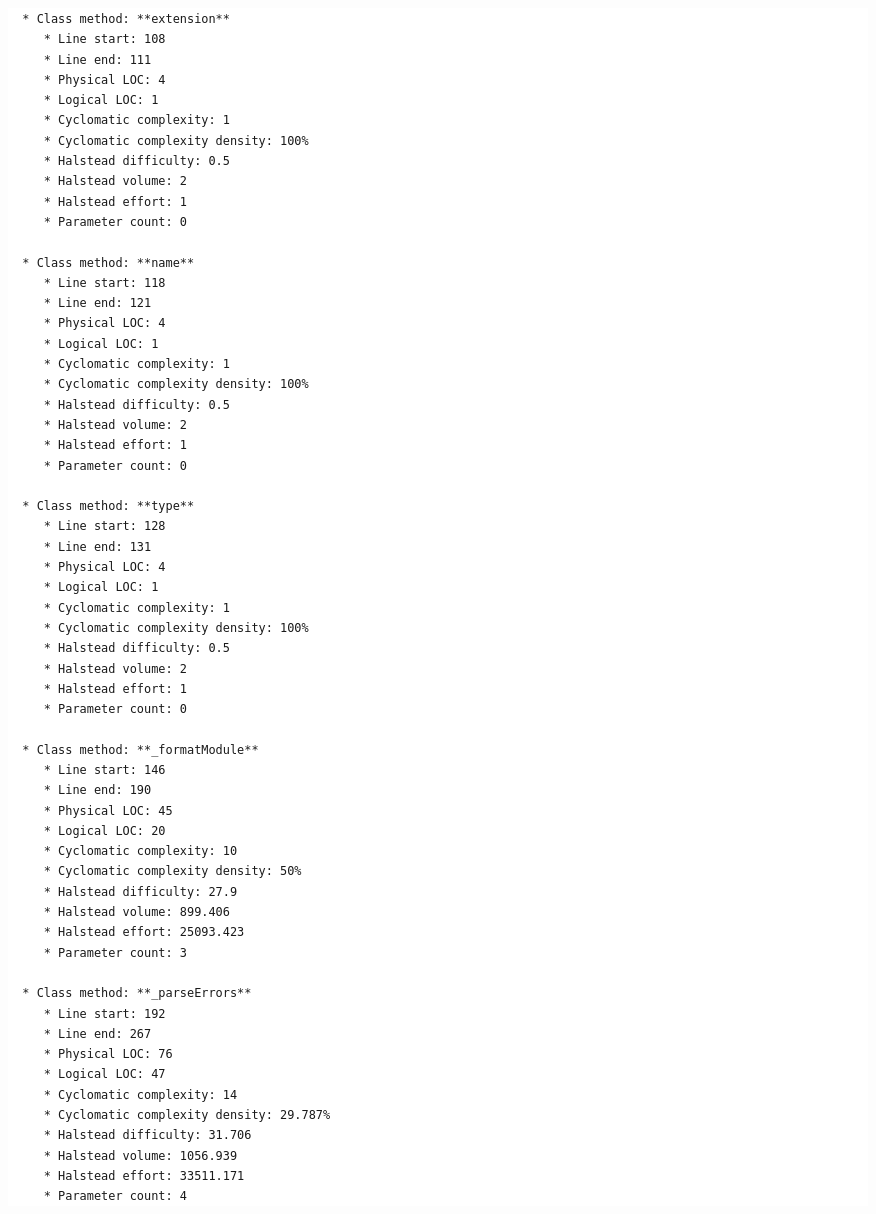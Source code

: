       * Class method: **extension**
         * Line start: 108
         * Line end: 111
         * Physical LOC: 4
         * Logical LOC: 1
         * Cyclomatic complexity: 1
         * Cyclomatic complexity density: 100%
         * Halstead difficulty: 0.5
         * Halstead volume: 2
         * Halstead effort: 1
         * Parameter count: 0
      
      * Class method: **name**
         * Line start: 118
         * Line end: 121
         * Physical LOC: 4
         * Logical LOC: 1
         * Cyclomatic complexity: 1
         * Cyclomatic complexity density: 100%
         * Halstead difficulty: 0.5
         * Halstead volume: 2
         * Halstead effort: 1
         * Parameter count: 0
      
      * Class method: **type**
         * Line start: 128
         * Line end: 131
         * Physical LOC: 4
         * Logical LOC: 1
         * Cyclomatic complexity: 1
         * Cyclomatic complexity density: 100%
         * Halstead difficulty: 0.5
         * Halstead volume: 2
         * Halstead effort: 1
         * Parameter count: 0
      
      * Class method: **_formatModule**
         * Line start: 146
         * Line end: 190
         * Physical LOC: 45
         * Logical LOC: 20
         * Cyclomatic complexity: 10
         * Cyclomatic complexity density: 50%
         * Halstead difficulty: 27.9
         * Halstead volume: 899.406
         * Halstead effort: 25093.423
         * Parameter count: 3
      
      * Class method: **_parseErrors**
         * Line start: 192
         * Line end: 267
         * Physical LOC: 76
         * Logical LOC: 47
         * Cyclomatic complexity: 14
         * Cyclomatic complexity density: 29.787%
         * Halstead difficulty: 31.706
         * Halstead volume: 1056.939
         * Halstead effort: 33511.171
         * Parameter count: 4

----------

Problem to solve: All the lines that hold the word "Class" must appear in the answer, copied from the records.

Solution to the problem:
:       * Class method: **extension**
      * Class method: **name**
      * Class method: **type**
      * Class method: **_formatModule**
      * Class method: **_parseErrors**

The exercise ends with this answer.